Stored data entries

- - -

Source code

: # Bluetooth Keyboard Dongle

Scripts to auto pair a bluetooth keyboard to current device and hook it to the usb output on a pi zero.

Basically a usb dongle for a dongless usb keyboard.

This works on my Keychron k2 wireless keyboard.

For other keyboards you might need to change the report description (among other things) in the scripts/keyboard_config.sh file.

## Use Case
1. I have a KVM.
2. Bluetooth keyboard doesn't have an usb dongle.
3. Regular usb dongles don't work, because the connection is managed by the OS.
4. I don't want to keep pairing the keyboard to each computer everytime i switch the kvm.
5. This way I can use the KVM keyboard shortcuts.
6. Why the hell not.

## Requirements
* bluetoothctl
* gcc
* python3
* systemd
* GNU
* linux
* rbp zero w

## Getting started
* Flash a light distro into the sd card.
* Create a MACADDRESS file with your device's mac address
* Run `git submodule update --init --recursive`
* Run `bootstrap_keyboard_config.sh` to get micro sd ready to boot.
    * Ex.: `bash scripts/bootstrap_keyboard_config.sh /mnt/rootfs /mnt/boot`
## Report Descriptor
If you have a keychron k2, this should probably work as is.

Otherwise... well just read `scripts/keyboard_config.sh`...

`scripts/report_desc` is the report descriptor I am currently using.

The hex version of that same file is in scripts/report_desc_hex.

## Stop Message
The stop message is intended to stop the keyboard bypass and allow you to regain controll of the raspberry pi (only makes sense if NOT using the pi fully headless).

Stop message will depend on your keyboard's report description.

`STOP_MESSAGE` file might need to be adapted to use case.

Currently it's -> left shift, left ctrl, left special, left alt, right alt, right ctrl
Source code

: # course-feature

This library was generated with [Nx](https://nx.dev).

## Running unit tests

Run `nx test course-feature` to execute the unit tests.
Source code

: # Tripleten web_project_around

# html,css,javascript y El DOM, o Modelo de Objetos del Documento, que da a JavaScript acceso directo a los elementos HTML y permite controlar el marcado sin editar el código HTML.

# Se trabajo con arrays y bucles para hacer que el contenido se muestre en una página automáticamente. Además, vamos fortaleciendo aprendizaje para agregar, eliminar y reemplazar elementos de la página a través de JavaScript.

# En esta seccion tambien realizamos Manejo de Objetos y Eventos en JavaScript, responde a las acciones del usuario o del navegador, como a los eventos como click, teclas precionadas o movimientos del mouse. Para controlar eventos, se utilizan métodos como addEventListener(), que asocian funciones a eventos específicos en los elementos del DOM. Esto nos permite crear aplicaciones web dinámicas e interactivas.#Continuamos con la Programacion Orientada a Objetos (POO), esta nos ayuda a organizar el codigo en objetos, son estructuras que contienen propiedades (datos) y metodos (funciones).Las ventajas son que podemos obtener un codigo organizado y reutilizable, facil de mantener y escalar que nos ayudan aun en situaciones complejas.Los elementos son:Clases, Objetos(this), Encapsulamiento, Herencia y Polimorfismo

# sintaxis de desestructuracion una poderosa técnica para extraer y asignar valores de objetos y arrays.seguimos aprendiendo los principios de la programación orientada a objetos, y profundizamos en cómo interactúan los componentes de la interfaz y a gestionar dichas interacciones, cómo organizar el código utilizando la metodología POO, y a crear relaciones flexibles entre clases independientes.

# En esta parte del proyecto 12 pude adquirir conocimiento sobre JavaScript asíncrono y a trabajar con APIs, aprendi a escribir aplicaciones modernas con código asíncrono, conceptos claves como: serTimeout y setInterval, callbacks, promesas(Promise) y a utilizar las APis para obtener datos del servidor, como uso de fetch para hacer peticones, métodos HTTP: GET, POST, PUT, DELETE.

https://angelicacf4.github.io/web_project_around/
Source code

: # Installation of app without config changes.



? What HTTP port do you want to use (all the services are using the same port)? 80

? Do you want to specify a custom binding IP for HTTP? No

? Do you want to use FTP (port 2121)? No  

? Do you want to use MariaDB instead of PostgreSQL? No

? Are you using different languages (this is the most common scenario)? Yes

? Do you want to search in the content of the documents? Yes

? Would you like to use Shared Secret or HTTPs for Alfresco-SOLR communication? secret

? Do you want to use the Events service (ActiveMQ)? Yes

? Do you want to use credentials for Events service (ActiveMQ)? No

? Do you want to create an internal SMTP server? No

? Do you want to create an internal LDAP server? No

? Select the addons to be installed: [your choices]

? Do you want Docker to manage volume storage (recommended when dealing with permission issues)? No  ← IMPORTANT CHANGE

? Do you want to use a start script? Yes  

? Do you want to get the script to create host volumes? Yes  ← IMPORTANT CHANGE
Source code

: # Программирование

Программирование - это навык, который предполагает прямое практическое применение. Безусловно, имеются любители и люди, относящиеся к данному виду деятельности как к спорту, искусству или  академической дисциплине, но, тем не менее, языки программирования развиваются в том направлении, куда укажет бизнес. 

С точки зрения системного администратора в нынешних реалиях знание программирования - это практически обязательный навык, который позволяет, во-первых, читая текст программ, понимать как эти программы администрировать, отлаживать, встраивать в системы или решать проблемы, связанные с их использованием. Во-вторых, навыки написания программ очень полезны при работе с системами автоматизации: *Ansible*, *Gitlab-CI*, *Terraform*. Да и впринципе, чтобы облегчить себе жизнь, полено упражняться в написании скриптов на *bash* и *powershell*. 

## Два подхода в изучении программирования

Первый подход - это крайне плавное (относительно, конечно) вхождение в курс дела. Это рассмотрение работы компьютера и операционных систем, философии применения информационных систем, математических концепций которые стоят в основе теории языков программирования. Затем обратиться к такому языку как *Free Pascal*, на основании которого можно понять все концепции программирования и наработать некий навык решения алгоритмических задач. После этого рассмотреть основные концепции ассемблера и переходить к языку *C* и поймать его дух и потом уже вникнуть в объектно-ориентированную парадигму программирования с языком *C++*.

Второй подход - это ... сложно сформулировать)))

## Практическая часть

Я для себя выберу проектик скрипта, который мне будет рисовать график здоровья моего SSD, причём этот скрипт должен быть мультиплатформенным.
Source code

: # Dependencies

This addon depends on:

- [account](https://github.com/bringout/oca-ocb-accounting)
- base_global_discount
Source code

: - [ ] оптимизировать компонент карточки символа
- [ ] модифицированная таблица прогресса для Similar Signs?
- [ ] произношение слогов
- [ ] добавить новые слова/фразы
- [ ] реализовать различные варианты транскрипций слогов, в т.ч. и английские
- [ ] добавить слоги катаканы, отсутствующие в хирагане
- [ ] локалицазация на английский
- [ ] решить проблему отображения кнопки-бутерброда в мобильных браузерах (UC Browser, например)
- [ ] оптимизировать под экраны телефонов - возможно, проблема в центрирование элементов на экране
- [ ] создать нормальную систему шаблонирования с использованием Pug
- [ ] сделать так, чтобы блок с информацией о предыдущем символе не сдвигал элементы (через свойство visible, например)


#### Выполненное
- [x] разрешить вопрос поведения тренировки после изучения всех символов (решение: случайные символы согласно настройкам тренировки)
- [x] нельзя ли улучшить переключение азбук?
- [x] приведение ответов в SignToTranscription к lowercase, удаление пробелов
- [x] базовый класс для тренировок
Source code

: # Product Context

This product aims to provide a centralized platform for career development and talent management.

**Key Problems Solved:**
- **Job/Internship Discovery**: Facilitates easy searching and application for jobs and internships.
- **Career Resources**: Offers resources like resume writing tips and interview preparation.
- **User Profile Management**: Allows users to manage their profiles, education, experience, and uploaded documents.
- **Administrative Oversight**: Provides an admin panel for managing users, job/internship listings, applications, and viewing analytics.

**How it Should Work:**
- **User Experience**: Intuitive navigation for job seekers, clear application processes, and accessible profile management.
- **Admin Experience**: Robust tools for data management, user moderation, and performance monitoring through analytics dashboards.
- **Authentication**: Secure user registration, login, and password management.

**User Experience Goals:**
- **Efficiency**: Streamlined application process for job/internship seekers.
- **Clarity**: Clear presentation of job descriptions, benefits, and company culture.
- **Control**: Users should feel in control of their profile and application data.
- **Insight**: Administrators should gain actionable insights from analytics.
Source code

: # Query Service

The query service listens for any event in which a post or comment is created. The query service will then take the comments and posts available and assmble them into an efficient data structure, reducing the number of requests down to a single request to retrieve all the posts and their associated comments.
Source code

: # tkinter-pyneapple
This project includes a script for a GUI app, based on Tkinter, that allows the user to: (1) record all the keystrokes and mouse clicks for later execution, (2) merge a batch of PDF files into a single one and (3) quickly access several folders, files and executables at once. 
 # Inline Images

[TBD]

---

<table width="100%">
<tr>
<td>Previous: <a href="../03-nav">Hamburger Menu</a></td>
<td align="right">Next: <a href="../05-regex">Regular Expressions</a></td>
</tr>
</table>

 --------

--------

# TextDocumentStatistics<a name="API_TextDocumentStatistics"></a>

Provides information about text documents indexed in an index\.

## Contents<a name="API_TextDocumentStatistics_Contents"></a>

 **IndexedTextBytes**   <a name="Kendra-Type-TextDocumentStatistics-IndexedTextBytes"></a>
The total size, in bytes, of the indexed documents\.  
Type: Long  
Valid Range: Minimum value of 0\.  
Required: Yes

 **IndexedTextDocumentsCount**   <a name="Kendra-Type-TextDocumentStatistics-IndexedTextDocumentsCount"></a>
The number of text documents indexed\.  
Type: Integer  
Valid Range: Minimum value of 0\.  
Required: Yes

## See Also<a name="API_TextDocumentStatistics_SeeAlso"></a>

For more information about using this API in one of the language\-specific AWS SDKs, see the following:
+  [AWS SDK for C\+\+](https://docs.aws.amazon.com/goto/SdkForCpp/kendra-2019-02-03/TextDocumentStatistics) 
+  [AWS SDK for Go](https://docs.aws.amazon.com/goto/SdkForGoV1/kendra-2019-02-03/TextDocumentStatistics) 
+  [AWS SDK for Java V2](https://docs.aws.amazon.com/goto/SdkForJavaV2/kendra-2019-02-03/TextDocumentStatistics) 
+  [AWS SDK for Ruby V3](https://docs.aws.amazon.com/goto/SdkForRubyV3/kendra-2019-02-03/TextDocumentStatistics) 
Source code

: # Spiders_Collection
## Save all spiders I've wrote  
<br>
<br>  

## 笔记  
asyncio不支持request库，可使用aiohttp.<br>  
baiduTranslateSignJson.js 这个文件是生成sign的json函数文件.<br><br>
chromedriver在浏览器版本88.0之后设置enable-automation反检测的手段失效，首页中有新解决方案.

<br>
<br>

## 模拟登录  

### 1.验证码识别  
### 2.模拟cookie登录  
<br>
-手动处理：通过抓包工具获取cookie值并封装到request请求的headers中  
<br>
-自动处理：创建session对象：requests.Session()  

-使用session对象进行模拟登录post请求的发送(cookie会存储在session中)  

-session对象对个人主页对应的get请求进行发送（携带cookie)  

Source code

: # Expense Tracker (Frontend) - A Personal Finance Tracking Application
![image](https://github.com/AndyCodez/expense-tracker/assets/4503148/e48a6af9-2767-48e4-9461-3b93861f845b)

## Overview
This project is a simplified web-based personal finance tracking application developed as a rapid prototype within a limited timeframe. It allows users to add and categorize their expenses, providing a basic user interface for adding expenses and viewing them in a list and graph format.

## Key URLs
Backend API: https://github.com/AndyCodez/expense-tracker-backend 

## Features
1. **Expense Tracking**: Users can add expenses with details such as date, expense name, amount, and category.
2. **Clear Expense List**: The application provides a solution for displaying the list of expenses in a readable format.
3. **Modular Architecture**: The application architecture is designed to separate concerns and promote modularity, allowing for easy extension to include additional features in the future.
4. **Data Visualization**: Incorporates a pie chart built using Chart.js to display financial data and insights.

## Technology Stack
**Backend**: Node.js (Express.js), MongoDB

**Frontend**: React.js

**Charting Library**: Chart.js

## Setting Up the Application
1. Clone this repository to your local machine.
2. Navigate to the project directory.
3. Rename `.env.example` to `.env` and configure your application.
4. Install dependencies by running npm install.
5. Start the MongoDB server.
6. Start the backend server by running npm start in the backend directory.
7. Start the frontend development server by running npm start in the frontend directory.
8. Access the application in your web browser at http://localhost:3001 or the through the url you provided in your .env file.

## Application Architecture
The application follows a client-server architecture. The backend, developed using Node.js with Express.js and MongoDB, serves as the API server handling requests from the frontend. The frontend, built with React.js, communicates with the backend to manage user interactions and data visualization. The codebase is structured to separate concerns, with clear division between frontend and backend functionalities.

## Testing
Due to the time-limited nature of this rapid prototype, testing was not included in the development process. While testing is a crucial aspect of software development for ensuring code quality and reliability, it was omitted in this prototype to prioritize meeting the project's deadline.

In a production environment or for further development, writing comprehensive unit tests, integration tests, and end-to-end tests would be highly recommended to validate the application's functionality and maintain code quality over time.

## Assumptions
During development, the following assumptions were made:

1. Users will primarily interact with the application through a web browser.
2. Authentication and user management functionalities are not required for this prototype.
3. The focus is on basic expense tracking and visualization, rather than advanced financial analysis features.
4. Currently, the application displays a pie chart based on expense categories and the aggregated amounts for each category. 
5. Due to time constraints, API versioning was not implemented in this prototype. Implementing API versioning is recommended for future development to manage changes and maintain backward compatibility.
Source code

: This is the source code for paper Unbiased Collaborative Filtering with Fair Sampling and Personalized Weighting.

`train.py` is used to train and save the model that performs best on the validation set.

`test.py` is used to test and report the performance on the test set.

- - -

== Work to be completed ==
For this task, write out exactly the lines of the entries above, starting at the line with "- base_global_discount" and ending at the line with "#### Выполненное", both included, and no others.

== Exercise output ==
- base_global_discount
Source code

: - [ ] оптимизировать компонент карточки символа
- [ ] модифицированная таблица прогресса для Similar Signs?
- [ ] произношение слогов
- [ ] добавить новые слова/фразы
- [ ] реализовать различные варианты транскрипций слогов, в т.ч. и английские
- [ ] добавить слоги катаканы, отсутствующие в хирагане
- [ ] локалицазация на английский
- [ ] решить проблему отображения кнопки-бутерброда в мобильных браузерах (UC Browser, например)
- [ ] оптимизировать под экраны телефонов - возможно, проблема в центрирование элементов на экране
- [ ] создать нормальную систему шаблонирования с использованием Pug
- [ ] сделать так, чтобы блок с информацией о предыдущем символе не сдвигал элементы (через свойство visible, например)


#### Выполненное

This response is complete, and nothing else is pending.